Kansas property owners get tax break under ‘revenue neutral’ law
A growing number of Kansas municipalities are opting to avoid raising property tax rates, and the Kansas Policy Institute credits a 2021 law that prevents municipalities from increasing rates without a thorough public process.
“More than 50% of cities, counties, school districts, and other authorities decided NOT to exceed revenue-neutral in the first year,” writes Dave Trabert. “Now, it’s up to 62% holding revenue-neutral, and it’s not just the small entities. Initially, 38 counties held revenue-neutral. Now it’s up to 48 counties, nearly 300 cities, dozens of school districts, and hundreds of townships.”
Arkansas dumpster fire heads to state supreme court
A small businessman in Arkansas is headed to the state’s highest court in his effort to provide sanitation services in competition with a city-owned disposal service. “Steven Hedrick poured his heart and soul into his business—renting dumpsters to customers working on large projects then picking up the trash when they’re done—and he regularly gets calls from customers needing help,” writes the Goldwater Insitute’s Adam Shelton. “However, the city of Holiday Island banned anyone from picking up solid waste, except for a specially chosen government-run waste company that isn’t even required to offer the same services Steven provides—services the people of Holiday Island desperately need.”
Shelton says this violates explicit antitrust language in the Razorback State’s constitution. “The Arkansas Constitution explicitly prohibits the government from granting monopolies, as they are ‘contrary to the genius of a republic,’” Shelton writes. “In fact, the Arkansas Supreme Court has explained that monopolies crush competition and deny citizens their right to freely practice their chosen profession. This prohibition is so important that the court has also explained that ‘no amount of judicial interpretation should ever be permitted to cause the slightest deviation from the clear language of the constitutional inhibition.’”
Land of Lincoln spends all of the people’s money all of the time, educates none of the people most of the time
Illinois spends twice the national average per full-time student on higher education, the Illinois Policy Institute reports, yet it’s losing college students.
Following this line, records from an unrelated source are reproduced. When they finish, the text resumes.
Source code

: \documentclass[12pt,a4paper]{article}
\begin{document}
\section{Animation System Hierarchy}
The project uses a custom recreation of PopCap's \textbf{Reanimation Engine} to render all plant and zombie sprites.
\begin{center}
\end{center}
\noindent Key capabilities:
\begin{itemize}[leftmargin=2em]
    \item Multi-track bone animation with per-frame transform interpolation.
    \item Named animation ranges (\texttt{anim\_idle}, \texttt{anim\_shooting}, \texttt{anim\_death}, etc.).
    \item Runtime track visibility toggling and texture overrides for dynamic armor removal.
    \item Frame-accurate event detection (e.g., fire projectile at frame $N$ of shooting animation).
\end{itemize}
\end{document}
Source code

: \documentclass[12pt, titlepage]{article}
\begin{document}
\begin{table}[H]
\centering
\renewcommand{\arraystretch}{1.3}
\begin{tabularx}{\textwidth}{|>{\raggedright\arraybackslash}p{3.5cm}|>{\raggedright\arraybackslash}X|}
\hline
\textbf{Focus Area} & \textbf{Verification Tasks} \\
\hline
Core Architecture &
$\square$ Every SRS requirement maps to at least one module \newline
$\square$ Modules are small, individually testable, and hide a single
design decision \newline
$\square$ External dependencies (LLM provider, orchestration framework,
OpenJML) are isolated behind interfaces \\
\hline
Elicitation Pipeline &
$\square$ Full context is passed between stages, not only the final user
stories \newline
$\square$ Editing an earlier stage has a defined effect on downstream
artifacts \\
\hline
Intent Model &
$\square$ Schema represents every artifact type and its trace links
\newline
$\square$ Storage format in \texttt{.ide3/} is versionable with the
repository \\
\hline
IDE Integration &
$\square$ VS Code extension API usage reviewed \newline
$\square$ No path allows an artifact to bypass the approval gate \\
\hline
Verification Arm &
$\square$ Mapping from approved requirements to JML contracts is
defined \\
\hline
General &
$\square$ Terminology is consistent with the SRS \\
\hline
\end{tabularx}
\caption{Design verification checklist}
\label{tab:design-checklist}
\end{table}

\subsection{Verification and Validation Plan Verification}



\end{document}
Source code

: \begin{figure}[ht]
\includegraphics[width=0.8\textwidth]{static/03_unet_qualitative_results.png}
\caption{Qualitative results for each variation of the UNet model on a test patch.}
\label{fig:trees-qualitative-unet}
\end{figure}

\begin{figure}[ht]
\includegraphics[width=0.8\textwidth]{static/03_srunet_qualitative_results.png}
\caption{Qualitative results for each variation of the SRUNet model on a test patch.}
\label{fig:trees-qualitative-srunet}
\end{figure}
Some 106,375 fewer students want to attend Illinois public community colleges and state universities than was the case 15 years ago. The institute blames pensions, administrative bloat and a poor funding formula. “Illinois ranked No. 1 in the U.S. for higher education spending per full-time student in fiscal year 2024, spending $25,529 per student,” write Patrick Andriesen and Jack Knorr. “That was double the national average and over $4,400 more per student than the No. 2 state: Wyoming, which had only about 8% of the students Illinois supports.”